In one move, if you swap the values on positions $i, i + 1$, $f(x)$ either increases by $1$ or decreases by $1$. This is because the only pair $(a_i, a_j)$ whose relative order changed is $(a_i, a_{i+1})$. Since the sorted array has $0$ inversions, you need at least $k$ moves to sort the array.
For example, if you have the permutation $[2, 3, 7, 8, 6, 9, 1, 4, 5]$ ($16$ inversions) and you swap two adjacent elements such that $a_i > a_{i+1}$ (getting, for example, $[2, 3, 7, 6, 8, 9, 1, 4, 5]$), the resulting array has $15$ inversions, and if you swap two adjacent elements such that $a_i < a_{i+1}$ (getting, for example, $[3, 2, 7, 8, 6, 9, 1, 4, 5]$), the resulting array has $17$ inversions.

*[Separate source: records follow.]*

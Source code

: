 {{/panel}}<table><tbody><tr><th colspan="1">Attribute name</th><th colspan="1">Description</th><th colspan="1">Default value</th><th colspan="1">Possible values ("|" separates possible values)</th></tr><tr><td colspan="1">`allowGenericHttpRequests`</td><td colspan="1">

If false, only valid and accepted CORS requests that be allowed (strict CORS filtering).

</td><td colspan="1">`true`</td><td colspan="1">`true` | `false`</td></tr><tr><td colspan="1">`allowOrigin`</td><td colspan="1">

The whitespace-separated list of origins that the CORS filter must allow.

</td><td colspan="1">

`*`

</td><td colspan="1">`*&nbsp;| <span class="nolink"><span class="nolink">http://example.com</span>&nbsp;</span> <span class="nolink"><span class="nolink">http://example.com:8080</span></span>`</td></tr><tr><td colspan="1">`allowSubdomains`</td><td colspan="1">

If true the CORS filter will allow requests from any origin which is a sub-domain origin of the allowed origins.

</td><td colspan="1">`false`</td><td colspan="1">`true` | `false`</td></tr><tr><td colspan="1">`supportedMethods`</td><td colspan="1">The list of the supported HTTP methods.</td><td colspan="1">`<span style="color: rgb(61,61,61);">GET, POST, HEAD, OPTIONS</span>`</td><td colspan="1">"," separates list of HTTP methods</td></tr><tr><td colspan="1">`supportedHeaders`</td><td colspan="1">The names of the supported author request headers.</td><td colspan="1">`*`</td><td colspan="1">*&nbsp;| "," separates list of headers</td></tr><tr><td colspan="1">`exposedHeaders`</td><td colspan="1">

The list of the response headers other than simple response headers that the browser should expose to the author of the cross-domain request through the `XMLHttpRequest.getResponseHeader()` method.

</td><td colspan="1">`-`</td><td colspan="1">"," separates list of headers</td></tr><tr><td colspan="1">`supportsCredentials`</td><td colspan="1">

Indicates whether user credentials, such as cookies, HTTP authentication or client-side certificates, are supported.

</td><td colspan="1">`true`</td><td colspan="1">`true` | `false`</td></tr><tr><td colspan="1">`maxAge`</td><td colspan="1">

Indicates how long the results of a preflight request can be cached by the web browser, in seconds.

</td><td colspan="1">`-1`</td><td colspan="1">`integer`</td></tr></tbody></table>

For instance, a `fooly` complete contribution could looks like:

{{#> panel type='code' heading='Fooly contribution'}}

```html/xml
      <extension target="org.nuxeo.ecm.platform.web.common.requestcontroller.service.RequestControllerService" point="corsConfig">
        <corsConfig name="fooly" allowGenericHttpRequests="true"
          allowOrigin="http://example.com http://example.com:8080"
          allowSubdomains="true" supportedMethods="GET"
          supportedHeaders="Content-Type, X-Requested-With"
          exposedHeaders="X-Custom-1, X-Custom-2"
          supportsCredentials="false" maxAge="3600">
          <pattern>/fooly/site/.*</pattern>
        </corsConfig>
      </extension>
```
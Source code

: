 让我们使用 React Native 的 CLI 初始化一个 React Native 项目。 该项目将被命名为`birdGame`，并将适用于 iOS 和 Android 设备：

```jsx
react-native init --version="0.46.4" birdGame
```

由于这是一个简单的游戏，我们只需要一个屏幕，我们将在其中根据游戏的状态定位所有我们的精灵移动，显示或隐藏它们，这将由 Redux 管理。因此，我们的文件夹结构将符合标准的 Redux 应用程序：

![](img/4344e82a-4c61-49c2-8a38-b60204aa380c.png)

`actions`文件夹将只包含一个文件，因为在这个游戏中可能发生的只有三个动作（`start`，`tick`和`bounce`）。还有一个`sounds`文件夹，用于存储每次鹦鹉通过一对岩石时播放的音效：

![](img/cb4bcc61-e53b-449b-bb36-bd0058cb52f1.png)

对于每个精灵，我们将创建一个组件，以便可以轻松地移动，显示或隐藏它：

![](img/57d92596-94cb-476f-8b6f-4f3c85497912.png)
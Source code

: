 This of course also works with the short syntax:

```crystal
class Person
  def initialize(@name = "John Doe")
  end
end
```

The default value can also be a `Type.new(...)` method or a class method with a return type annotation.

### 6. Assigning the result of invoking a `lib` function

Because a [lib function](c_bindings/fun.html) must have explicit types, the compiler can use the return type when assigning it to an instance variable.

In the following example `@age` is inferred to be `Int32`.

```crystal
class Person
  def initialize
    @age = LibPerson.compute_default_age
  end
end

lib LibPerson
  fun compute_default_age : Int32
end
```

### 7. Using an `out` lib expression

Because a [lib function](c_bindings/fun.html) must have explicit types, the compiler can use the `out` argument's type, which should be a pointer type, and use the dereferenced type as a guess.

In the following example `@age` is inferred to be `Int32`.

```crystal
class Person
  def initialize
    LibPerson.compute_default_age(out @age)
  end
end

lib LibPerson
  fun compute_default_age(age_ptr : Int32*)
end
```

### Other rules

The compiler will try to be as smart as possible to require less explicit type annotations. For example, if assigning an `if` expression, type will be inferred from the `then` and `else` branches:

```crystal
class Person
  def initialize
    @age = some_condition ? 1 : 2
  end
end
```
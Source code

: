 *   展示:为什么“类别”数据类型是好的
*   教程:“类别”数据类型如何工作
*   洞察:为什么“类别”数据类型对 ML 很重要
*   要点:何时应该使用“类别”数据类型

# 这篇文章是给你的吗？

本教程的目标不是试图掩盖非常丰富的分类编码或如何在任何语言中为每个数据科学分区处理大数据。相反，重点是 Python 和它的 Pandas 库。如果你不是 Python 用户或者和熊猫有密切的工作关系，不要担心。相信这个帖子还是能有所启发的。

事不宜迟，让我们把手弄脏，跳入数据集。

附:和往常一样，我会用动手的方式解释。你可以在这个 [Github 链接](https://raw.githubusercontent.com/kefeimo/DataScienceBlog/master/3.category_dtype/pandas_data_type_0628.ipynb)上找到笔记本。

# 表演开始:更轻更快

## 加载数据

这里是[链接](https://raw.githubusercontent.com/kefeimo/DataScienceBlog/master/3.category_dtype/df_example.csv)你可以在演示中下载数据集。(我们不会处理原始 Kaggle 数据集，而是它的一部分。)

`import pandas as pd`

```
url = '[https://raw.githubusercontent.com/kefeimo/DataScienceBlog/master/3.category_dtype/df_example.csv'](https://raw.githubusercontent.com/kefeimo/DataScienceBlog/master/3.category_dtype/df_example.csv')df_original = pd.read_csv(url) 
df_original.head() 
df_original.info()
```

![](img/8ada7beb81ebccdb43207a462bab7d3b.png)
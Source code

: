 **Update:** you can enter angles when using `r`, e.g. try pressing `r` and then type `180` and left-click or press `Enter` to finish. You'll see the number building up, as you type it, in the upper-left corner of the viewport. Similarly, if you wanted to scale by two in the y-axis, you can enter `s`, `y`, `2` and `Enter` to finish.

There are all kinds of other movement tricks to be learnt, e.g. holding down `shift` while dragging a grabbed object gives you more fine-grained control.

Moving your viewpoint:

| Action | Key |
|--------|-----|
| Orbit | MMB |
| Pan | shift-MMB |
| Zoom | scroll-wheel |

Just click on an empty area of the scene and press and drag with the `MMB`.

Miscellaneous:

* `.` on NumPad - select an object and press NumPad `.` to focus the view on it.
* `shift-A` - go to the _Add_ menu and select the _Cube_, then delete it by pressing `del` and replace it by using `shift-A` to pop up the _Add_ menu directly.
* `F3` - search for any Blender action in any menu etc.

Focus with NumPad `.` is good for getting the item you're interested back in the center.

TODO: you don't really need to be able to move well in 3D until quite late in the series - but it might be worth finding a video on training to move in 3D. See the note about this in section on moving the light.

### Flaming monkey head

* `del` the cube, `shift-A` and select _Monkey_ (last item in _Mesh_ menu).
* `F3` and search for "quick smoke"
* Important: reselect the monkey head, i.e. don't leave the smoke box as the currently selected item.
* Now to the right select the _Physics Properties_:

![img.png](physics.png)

On the other hand, if the array is not sorted you can always find an $i$ such that $a_i > a_{i+1}$, so you can sort the array in $k$ moves.

Proof 2

For each $x$, let $f(x)$ be the number of inversions if you consider only the elements from $1$ to $x$ in the permutation.
First, let's put $x$ at the end of the permutation: this requires $x - \text{pos}(x)$ moves. That's optimal (the actual proof is similar to Proof 1; in an intuitive way, if you put the last element to the end of the array, it doesn't interfere anymore with the other swaps).
For example, if you have the permutation $[2, 3, 7, 8, 6, 9, 1, 4, 5]$ and you move the $9$ to the end, you get $[2, 3, 7, 8, 6, 1, 4, 5, 9]$ and now you need to sort $[2, 3, 7, 8, 6, 1, 4, 5]$. Hence, $f(x) = f(x-1) + x - \text{pos}(x)$. For each $x$, $x - \text{pos}(x)$ is actually the number of pairs $(i, j)$ ($1 \leq i < j \leq x$) such that $x = a_i > a_j$. So $f(x)$ is equal to the number of inversions.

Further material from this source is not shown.